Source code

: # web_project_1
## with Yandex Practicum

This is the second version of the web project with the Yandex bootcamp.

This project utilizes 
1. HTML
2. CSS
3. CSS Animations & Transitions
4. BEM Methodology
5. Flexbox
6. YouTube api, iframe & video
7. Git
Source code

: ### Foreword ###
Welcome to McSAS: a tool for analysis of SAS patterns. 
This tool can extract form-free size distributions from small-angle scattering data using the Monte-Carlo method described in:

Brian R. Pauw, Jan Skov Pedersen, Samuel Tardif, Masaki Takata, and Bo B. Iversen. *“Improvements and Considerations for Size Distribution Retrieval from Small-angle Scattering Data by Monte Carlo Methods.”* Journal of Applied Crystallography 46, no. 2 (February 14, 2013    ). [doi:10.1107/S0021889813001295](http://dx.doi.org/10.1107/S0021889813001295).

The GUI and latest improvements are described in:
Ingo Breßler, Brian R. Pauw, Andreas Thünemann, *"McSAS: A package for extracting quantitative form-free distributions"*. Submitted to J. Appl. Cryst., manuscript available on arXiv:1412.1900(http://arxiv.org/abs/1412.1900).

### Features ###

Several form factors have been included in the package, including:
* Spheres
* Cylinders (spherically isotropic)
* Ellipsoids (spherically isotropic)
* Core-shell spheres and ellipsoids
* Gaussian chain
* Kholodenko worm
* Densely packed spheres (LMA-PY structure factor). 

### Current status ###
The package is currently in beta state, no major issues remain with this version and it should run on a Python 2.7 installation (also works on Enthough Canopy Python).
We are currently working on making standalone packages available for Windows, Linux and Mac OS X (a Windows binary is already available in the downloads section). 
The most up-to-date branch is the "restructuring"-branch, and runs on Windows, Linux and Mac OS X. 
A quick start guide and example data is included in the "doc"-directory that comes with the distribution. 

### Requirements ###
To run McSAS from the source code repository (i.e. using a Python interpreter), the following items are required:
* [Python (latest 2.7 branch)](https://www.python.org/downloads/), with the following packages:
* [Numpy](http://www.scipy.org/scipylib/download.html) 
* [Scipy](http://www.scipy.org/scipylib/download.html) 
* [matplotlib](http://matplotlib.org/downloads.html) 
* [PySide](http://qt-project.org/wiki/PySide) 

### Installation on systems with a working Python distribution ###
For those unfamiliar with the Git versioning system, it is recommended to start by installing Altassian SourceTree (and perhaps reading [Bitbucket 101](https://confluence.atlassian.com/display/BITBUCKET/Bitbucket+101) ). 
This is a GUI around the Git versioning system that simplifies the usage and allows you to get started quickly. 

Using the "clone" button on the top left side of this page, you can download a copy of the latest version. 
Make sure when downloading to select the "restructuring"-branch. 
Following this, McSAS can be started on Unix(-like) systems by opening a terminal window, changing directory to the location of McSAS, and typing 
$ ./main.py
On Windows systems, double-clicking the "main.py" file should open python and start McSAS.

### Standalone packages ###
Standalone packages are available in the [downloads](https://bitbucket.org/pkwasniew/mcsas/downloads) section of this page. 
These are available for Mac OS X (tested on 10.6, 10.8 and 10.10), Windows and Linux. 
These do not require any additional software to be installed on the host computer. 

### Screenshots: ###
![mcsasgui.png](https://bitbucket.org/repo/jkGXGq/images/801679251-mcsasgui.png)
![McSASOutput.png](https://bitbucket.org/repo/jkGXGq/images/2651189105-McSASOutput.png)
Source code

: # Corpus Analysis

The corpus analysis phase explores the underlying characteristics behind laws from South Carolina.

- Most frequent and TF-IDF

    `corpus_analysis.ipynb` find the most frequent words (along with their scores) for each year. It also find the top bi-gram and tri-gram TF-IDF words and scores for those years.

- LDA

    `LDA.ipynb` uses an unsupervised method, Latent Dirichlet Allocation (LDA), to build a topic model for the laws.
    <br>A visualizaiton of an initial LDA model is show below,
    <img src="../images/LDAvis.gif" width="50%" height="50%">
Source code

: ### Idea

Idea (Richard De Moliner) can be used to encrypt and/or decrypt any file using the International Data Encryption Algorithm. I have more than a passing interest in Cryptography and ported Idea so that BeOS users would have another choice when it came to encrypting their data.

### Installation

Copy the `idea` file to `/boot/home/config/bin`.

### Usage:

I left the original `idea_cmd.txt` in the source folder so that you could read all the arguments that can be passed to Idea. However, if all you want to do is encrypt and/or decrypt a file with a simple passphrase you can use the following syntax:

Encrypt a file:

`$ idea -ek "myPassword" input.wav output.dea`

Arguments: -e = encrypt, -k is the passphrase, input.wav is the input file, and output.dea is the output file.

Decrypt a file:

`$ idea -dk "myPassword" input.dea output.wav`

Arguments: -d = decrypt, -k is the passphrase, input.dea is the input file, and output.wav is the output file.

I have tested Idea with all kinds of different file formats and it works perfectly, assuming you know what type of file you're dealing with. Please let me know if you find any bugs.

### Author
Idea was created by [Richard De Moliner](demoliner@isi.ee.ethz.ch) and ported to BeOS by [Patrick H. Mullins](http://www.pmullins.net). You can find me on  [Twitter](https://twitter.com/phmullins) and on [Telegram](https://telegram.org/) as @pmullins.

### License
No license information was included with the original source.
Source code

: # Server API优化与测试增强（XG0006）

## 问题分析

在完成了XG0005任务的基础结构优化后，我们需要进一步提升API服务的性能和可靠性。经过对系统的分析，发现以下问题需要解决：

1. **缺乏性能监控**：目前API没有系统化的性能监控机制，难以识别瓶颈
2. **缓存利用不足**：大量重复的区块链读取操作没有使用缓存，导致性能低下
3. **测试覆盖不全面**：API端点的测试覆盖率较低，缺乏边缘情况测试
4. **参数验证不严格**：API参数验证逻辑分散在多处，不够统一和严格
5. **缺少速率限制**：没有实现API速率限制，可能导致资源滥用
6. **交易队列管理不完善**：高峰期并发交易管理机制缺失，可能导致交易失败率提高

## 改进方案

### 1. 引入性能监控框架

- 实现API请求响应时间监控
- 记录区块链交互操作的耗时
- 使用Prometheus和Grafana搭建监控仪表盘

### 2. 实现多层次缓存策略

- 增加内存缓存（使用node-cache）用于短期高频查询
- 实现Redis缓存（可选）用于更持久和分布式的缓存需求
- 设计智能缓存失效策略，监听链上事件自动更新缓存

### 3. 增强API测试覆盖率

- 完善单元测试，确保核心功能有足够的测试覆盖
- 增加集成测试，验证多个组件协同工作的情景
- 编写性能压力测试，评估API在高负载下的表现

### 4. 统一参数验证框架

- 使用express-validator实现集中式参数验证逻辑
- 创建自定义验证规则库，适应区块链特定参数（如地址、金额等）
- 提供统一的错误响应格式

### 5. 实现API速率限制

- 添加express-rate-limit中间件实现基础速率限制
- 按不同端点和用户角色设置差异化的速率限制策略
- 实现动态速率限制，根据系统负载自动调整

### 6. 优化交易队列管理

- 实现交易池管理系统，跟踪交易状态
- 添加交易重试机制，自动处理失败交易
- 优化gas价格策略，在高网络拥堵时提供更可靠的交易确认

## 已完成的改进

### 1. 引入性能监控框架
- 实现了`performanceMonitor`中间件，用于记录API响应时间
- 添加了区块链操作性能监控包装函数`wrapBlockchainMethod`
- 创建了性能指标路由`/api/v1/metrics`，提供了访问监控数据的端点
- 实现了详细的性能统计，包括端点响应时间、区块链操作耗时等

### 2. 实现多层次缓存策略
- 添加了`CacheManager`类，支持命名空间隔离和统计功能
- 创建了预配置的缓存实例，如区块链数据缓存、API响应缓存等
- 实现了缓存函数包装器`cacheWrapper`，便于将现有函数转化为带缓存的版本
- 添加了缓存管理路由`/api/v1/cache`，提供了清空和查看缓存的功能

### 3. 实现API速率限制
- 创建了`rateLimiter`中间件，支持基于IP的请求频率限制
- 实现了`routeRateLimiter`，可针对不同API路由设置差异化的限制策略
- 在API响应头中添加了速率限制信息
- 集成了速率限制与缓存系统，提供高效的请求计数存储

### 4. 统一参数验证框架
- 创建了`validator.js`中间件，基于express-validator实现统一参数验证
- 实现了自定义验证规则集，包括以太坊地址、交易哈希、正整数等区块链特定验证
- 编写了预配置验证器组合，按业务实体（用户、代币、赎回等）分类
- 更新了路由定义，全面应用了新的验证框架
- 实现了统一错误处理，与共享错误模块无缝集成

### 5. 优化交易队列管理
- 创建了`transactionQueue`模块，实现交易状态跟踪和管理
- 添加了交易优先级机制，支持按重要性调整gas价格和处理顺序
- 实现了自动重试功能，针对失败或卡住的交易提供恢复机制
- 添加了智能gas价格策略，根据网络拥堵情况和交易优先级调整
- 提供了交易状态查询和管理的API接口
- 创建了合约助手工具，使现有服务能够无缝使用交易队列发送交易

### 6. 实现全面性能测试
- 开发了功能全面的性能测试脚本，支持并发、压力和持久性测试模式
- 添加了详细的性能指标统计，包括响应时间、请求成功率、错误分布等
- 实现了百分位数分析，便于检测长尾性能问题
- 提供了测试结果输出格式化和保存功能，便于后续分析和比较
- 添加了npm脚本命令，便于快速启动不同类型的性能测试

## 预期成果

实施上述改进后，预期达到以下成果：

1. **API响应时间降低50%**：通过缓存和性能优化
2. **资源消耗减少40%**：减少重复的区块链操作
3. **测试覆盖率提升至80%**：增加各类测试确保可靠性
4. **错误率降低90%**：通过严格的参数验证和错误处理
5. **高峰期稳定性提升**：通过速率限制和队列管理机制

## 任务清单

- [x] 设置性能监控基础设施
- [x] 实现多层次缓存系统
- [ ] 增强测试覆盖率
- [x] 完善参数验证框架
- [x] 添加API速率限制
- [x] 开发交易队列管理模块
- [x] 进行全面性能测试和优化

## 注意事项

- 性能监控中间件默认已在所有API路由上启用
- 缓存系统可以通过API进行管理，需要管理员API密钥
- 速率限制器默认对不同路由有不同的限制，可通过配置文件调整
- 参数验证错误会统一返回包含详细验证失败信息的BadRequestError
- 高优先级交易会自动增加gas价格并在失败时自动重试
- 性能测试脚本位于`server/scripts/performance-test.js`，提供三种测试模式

• What you should do: Your answer should be a single number: the count of lines in the records that contain "working".

• Response area: 2